Así que sí: me río a menudo con el hilarante Donald Trump. Pero también le tengo miedo. ¿No lloran acaso los niños en presencia de un payaso, incluso de ese mismo payaso que minutos antes los hizo reír? Es que han detectado sin dudas, y han detectado muy bien, que en la risa pintada, los zapatones, el pelo naranja, anida un componente siniestro, turbio, denso, intimidatorio. De ahí proviene Clown Doll, en la tremenda Poltergeist. De ahí provienen El Guasón o El Joker, uno de los grandes villanos de Batman (y es la versión de Jack Nicholson, según creo, la que mejor conjuga los dos factores: la ligera comicidad de César Romero, la espesa oscuridad de Arthur Fleck).
De hecho, Donald Trump no pierde del todo cierto aire campechano y distendido, uno de broker inmobiliario sondeando entre chascarrillos la posibilidad de algún negocio oportuno, cuando lo que está haciendo no es en verdad otra cosa que deslizar feroces amenazas de muerte y destrucción. El apriete a Zelenski es un ejemplo entre tantos de uno de esos momentos terribles en los que Trump, con la boca medio en trompita y medio en sonrisita, amenaza con largar en banda al desgraciado al que le propina su extorsión, dejándolo librado a su suerte, o amenaza con arrasar a pura matanza un lugar determinado. A todo eso él lo llama siempre “trabajo”, dice “hacer un buen trabajo”; y puede estar refiriéndose a legislar, a gobernar, a aplicar un plan de ajuste o a matar a una gran cantidad de gente. Alguna vez, para sostener la ilusión de un futuro mejor, en el Mayo Francés se escribió: “Bajo los adoquines, está la playa”. Y hoy resulta que Donald Trump, con un cinismo helado de desilusión sin futuro, alcanzó a ver una playa (una playa, un resort, un negocio turístico) bajo los escombros de Gaza.
El retrato general que hizo sobre la Argentina de hoy fue lapidario y contundente: habló de un país moribundo, sin dinero, liquidado, fulminado. A continuación, gustoso siempre de la arbitrariedad, anunció que nos brindaría su ayuda (“graciosamente”, sí: en los dos sentidos de la palabra). ¡Una soga salvadora para los desgraciados que se hunden y van a ahogarse! No dijo, ni dijo algún otro, qué es lo que habría de recibir a cambio; aunque unos días después, él mismo estuvo celebrando haber ganado mucho dinero con la Argentina (¿dijo “con” o “a expensas de”?). Sí dijo, y con la nitidez de los tonos amenazantes, qué era lo que exigía: que votásemos lo que ordenaba él. ¿Y si no? Si no, retiraba su auxilio; si no, retiraba su soga: nos abandonaba impiadosamente en este naufragio terminal en el que nos encontramos.

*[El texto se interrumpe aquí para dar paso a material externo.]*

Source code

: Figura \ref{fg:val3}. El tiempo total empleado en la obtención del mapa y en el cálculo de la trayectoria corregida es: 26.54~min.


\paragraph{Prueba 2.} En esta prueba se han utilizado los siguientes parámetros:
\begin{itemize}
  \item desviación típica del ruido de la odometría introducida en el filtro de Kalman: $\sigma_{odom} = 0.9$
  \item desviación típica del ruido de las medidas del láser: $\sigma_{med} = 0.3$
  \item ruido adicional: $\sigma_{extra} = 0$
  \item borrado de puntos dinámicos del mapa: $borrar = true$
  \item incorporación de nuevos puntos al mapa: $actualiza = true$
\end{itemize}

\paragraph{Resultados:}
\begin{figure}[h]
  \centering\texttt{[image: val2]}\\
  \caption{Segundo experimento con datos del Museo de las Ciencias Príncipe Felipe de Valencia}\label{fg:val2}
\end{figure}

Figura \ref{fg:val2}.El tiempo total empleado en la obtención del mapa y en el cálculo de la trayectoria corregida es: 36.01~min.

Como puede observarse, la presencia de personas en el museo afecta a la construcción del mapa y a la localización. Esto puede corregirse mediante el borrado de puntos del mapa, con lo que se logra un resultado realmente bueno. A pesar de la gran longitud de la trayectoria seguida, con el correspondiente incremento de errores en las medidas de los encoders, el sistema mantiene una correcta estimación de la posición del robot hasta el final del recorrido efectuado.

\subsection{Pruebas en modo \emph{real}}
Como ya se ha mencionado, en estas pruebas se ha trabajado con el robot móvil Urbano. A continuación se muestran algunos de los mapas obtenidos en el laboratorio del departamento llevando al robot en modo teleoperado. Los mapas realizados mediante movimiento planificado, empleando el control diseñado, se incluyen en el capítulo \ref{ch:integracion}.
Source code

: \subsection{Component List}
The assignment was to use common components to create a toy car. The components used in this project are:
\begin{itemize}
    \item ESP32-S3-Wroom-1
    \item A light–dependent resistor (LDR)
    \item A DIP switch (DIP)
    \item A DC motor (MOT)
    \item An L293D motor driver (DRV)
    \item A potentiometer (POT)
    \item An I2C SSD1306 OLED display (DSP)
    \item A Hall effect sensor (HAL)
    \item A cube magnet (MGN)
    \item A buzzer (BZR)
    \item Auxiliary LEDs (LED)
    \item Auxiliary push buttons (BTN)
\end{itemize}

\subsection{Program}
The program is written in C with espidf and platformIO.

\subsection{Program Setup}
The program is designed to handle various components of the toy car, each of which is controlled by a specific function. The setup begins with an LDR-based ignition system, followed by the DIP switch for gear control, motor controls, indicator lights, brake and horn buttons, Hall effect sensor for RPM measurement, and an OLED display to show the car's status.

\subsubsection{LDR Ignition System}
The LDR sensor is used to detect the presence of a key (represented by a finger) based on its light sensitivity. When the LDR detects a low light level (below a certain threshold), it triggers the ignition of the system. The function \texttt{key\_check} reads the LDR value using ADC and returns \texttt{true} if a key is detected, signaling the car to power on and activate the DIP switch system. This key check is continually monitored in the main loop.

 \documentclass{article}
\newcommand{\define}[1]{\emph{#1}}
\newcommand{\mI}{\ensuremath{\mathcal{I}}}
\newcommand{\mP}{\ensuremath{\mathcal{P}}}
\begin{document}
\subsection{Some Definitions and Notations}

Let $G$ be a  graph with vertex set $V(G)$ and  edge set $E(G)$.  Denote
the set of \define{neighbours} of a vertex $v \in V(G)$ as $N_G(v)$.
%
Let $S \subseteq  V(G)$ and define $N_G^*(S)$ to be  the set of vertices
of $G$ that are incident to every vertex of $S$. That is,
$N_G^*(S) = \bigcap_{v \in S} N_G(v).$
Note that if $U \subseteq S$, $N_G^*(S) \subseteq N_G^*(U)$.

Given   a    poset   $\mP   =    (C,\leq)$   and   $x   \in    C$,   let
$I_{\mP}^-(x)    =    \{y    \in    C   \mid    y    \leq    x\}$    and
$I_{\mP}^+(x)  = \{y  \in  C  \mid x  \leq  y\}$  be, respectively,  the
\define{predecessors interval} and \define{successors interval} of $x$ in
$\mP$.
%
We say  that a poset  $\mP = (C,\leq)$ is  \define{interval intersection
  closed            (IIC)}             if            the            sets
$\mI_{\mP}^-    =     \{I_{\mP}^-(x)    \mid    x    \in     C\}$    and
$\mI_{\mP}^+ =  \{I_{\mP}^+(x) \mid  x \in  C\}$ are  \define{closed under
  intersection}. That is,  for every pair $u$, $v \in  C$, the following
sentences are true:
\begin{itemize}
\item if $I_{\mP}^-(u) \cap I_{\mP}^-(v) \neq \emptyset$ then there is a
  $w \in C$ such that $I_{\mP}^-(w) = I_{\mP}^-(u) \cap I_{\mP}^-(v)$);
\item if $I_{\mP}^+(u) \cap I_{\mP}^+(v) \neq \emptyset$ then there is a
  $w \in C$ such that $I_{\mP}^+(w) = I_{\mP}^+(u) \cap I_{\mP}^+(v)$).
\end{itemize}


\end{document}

¡Qué miedo! ¡Qué miedo! ¡Qué miedo que me da Donald Trump! Y como soy muy de abrazar la libertad (no las “ideas” de la libertad, que son necesariamente abstractas, sino su realidad concreta, su puesta en práctica cotidiana, su ejercicio efectivo), me sentí de veras muy mal al tener que ir a votar bajo el peso aplastante de semejante apriete, prepotencia de matón, extorsión del poderoso, mandato directo del amo, rotunda amenaza imperial, conminación de ultimátum sin matiz ni disimulo.
El presidente de los Estados Unidos indicó desde la Casa Blanca cómo debíamos elegir los argentinos, para tener un lunes en paz. ¿Y el martes? El martes ya se vería.